(Data excerpts)
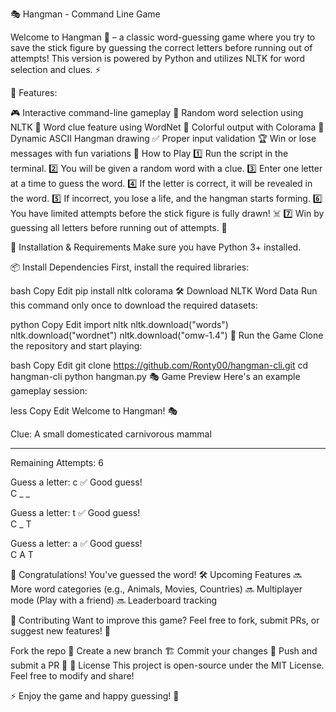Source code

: 🎭 Hangman - Command Line Game

Welcome to Hangman 🎉 – a classic word-guessing game where you try to save the stick figure by guessing the correct letters before running out of attempts! This version is powered by Python and utilizes NLTK for word selection and clues. ⚡

🚀 Features:

🎮 Interactive command-line gameplay
📝 Random word selection using NLTK
🔎 Word clue feature using WordNet
🎨 Colorful output with Colorama
📜 Dynamic ASCII Hangman drawing
✅ Proper input validation
🏆 Win or lose messages with fun variations
📜 How to Play
1️⃣ Run the script in the terminal.
2️⃣ You will be given a random word with a clue.
3️⃣ Enter one letter at a time to guess the word.
4️⃣ If the letter is correct, it will be revealed in the word.
5️⃣ If incorrect, you lose a life, and the hangman starts forming.
6️⃣ You have limited attempts before the stick figure is fully drawn! ☠️
7️⃣ Win by guessing all letters before running out of attempts. 🎉

🔧 Installation & Requirements
Make sure you have Python 3+ installed.

📦 Install Dependencies
First, install the required libraries:

bash
Copy
Edit
pip install nltk colorama
🛠️ Download NLTK Word Data
Run this command only once to download the required datasets:

python
Copy
Edit
import nltk
nltk.download("words")
nltk.download("wordnet")
nltk.download("omw-1.4")
🚀 Run the Game
Clone the repository and start playing:

bash
Copy
Edit
git clone https://github.com/Ronty00/hangman-cli.git
cd hangman-cli
python hangman.py
🎭 Game Preview
Here's an example gameplay session:

less
Copy
Edit
Welcome to Hangman! 🎭

Clue: A small domesticated carnivorous mammal

_ _ _

Remaining Attempts: 6

Guess a letter: c
✅ Good guess!  
C _ _

Guess a letter: t
✅ Good guess!  
C _ T

Guess a letter: a
✅ Good guess!  
C A T

🎉 Congratulations! You've guessed the word!
🛠️ Upcoming Features
🔜 More word categories (e.g., Animals, Movies, Countries)
🔜 Multiplayer mode (Play with a friend)
🔜 Leaderboard tracking

🤝 Contributing
Want to improve this game? Feel free to fork, submit PRs, or suggest new features! 🚀

Fork the repo 🍴
Create a new branch 🏗️
Commit your changes 📌
Push and submit a PR 🚀
📜 License
This project is open-source under the MIT License. Feel free to modify and share!

⚡ Enjoy the game and happy guessing! 🎉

TASK DETAILS: Please count up the lines above that include the string "required" and respond with the total alone.

SOLUTION TO THIS TASK: 2